── Data listing ──
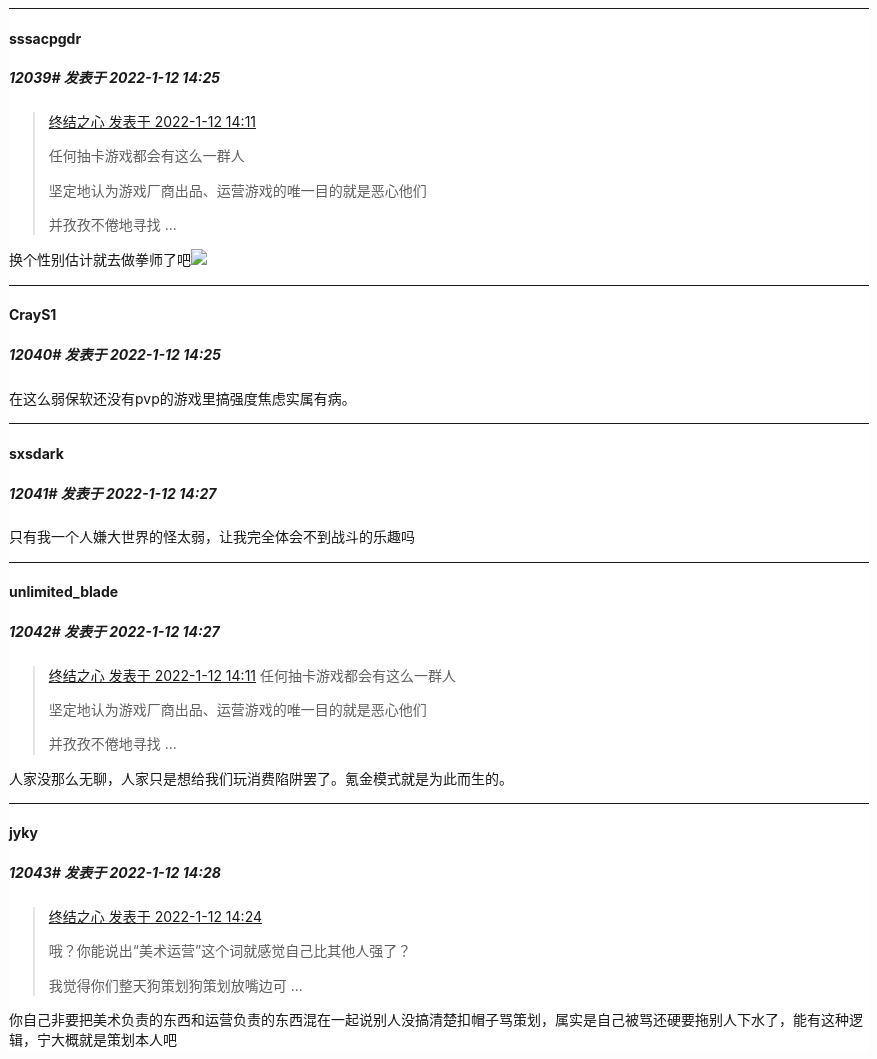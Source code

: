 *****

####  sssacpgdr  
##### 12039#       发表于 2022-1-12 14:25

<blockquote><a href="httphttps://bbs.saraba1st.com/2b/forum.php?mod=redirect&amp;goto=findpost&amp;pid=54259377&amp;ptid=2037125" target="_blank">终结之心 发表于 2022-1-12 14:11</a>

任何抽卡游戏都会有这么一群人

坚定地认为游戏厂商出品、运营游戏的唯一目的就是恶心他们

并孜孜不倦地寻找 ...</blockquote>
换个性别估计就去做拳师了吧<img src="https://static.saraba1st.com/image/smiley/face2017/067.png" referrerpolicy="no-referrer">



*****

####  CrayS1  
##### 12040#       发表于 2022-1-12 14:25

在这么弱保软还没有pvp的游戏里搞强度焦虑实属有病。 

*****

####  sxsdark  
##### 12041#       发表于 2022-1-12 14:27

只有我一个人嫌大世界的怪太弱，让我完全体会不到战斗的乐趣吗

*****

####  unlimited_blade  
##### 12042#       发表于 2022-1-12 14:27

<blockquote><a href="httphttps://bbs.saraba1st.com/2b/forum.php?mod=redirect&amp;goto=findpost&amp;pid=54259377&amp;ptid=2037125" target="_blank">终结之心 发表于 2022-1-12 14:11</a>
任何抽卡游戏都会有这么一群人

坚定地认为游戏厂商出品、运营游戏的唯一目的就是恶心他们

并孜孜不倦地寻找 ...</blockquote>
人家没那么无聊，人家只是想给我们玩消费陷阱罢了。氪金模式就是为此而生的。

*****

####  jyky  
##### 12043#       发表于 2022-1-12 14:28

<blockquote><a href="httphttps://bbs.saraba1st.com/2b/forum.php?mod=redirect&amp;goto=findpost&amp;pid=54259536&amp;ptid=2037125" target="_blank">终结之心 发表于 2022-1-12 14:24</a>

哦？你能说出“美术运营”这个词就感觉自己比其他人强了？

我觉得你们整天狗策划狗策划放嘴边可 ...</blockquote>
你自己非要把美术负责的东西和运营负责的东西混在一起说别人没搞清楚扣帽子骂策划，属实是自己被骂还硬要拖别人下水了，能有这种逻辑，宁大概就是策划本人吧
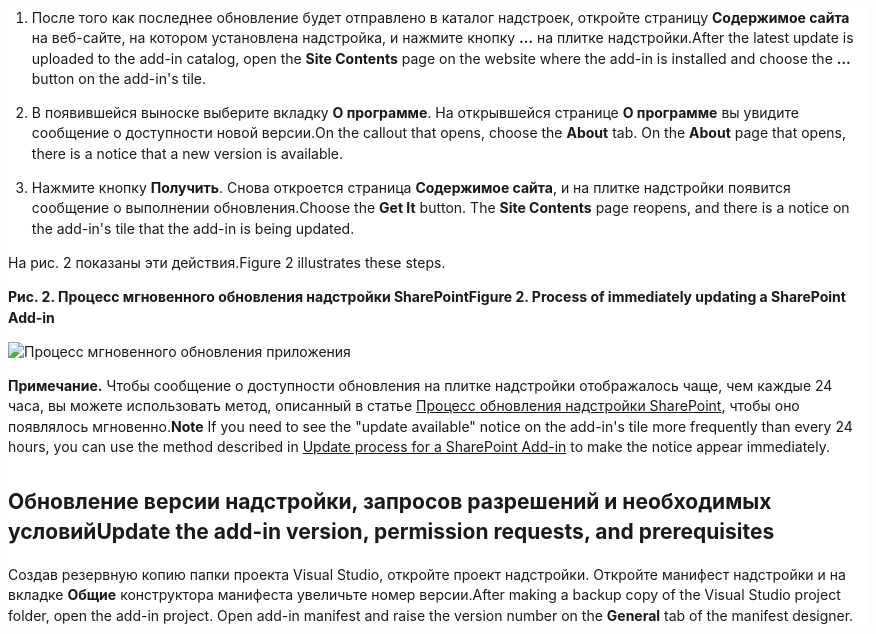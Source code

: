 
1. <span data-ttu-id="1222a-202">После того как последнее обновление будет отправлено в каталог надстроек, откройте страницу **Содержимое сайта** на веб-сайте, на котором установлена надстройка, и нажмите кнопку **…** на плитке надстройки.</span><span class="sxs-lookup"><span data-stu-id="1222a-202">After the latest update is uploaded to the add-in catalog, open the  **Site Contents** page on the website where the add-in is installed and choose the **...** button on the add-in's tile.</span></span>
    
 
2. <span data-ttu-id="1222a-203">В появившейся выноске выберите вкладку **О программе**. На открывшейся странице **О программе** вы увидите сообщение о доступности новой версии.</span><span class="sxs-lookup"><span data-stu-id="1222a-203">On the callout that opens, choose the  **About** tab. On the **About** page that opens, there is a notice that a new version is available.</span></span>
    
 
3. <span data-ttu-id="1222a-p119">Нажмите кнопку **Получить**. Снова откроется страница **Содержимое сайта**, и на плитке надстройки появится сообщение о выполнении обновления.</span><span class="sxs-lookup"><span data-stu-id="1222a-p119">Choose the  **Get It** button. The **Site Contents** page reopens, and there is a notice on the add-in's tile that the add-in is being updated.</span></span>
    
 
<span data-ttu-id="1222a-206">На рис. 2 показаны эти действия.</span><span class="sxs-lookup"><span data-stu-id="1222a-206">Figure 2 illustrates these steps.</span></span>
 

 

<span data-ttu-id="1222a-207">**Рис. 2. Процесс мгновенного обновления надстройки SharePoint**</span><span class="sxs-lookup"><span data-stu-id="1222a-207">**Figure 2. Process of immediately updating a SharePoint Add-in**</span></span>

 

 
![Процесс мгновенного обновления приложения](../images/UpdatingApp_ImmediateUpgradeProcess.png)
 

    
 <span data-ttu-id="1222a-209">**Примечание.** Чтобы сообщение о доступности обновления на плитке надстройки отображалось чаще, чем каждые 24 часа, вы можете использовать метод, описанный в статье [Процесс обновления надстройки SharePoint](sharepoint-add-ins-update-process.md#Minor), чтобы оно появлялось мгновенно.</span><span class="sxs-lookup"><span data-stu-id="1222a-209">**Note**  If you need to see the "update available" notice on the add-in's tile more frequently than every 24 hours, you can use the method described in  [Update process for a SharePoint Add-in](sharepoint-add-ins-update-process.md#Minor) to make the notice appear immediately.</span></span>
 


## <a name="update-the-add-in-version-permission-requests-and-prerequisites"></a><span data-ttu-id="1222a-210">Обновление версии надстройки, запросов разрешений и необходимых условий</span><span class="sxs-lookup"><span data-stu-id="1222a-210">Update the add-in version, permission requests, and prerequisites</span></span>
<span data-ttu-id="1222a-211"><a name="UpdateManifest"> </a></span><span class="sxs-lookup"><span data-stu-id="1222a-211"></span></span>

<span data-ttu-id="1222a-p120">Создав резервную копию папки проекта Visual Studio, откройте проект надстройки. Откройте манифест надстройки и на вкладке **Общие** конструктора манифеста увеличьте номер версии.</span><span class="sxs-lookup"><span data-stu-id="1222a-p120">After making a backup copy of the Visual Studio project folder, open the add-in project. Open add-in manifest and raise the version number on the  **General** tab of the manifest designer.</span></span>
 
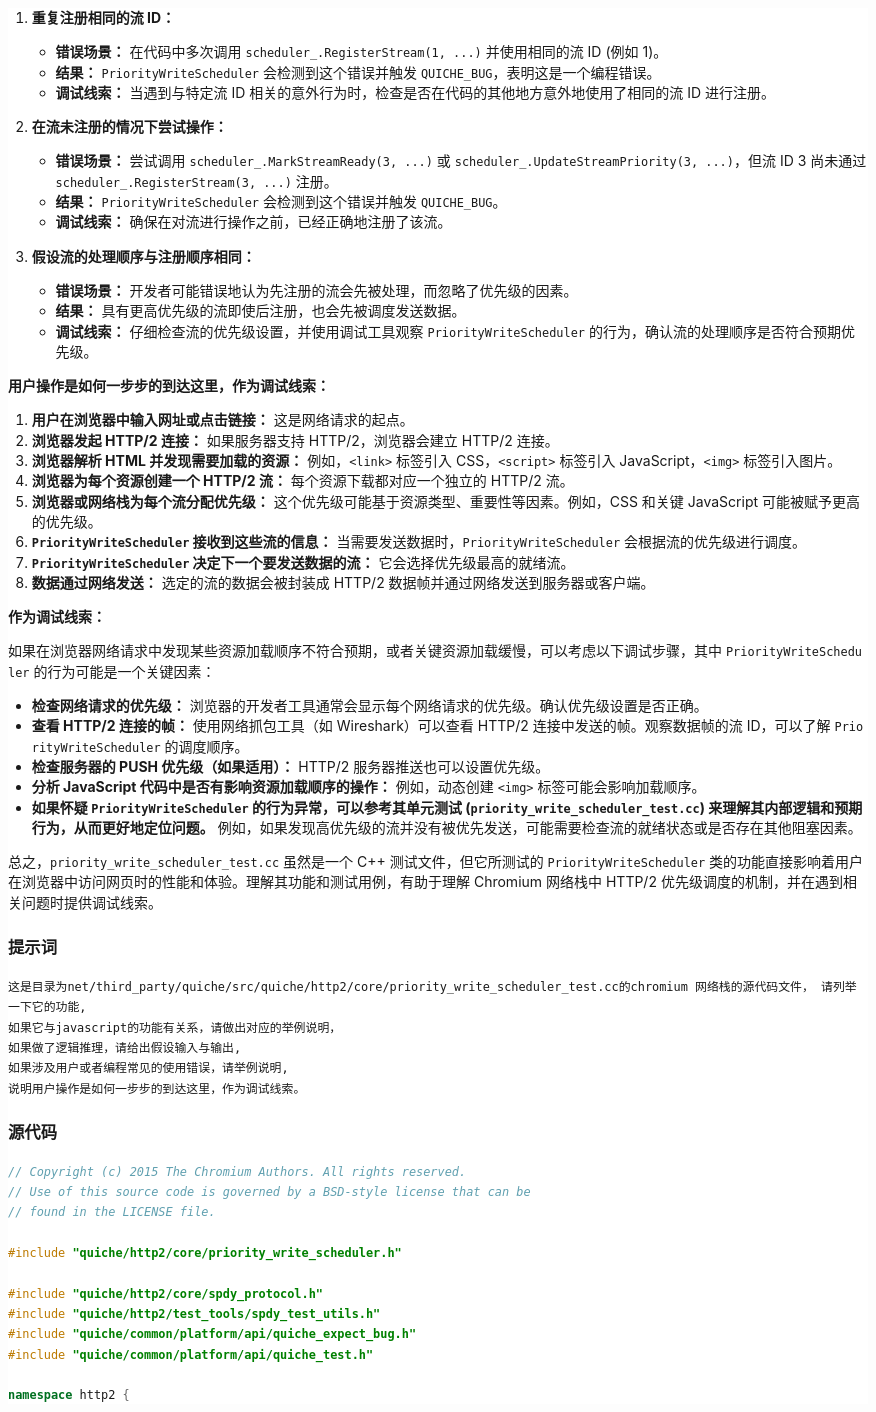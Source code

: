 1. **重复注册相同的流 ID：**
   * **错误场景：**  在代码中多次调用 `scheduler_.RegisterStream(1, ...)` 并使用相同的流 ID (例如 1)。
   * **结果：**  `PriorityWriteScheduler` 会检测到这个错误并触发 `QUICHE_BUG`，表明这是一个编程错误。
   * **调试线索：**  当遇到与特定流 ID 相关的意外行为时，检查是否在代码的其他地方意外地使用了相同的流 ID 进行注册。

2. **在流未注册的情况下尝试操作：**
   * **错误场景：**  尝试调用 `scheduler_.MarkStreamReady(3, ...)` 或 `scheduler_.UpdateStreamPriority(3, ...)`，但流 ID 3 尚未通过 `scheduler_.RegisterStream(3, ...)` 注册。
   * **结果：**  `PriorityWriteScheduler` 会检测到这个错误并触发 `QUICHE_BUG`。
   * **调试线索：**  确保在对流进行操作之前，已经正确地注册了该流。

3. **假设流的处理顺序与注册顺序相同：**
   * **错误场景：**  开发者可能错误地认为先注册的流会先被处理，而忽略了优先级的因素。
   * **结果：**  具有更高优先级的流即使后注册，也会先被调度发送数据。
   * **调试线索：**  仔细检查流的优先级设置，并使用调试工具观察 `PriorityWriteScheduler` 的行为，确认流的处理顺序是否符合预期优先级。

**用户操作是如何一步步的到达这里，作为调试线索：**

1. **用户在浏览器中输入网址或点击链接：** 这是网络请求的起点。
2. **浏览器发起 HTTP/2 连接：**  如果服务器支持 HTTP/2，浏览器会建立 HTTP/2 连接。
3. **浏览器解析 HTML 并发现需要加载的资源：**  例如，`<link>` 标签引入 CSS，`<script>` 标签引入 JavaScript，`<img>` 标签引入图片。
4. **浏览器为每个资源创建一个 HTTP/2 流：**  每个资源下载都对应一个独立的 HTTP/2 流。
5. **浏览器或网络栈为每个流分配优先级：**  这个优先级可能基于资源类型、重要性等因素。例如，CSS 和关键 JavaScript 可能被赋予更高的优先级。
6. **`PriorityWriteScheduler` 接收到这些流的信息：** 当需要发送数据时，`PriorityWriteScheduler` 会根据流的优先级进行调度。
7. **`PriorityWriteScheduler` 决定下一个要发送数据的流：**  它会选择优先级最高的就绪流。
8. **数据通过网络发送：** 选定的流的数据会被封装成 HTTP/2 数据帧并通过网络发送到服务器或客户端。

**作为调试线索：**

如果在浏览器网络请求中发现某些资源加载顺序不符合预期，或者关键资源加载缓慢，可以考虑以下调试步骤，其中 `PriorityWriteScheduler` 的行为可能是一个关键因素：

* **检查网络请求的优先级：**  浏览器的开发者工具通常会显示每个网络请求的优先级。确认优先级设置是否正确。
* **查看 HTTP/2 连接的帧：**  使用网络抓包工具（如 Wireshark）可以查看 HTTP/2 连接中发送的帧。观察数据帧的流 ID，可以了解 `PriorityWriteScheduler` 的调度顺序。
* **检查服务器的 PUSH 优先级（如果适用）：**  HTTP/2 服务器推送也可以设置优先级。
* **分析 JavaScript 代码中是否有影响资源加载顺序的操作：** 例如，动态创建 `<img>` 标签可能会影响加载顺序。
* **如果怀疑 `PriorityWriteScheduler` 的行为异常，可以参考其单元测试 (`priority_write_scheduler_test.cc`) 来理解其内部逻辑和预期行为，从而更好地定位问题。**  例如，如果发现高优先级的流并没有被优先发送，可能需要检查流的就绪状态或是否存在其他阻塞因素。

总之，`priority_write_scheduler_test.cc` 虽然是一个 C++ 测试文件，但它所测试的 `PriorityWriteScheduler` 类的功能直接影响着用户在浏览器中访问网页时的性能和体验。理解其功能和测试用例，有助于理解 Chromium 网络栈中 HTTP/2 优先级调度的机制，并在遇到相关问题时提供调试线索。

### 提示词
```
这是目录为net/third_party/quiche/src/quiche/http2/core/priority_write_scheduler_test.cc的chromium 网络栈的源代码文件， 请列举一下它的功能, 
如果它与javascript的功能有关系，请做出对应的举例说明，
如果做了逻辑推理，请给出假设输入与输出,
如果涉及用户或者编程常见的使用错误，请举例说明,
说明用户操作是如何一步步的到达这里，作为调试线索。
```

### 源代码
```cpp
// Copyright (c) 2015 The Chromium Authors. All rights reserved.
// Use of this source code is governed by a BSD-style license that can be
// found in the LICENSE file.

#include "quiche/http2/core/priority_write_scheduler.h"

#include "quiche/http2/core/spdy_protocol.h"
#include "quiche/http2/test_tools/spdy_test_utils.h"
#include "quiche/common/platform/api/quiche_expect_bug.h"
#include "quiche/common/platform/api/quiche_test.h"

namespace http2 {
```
───
Brief:
Within the listing above, give again exactly every line from the line with "只有我一个人嫌大世界的怪太弱，让我完全体会不到战斗的乐趣吗" through the line with "发表于 2022-1-12 14:24</a>", both included, and no other line.

The answer:
只有我一个人嫌大世界的怪太弱，让我完全体会不到战斗的乐趣吗

*****

####  unlimited_blade  
##### 12042#       发表于 2022-1-12 14:27

<blockquote><a href="httphttps://bbs.saraba1st.com/2b/forum.php?mod=redirect&amp;goto=findpost&amp;pid=54259377&amp;ptid=2037125" target="_blank">终结之心 发表于 2022-1-12 14:11</a>
任何抽卡游戏都会有这么一群人

坚定地认为游戏厂商出品、运营游戏的唯一目的就是恶心他们

并孜孜不倦地寻找 ...</blockquote>
人家没那么无聊，人家只是想给我们玩消费陷阱罢了。氪金模式就是为此而生的。

*****

####  jyky  
##### 12043#       发表于 2022-1-12 14:28

<blockquote><a href="httphttps://bbs.saraba1st.com/2b/forum.php?mod=redirect&amp;goto=findpost&amp;pid=54259536&amp;ptid=2037125" target="_blank">终结之心 发表于 2022-1-12 14:24</a>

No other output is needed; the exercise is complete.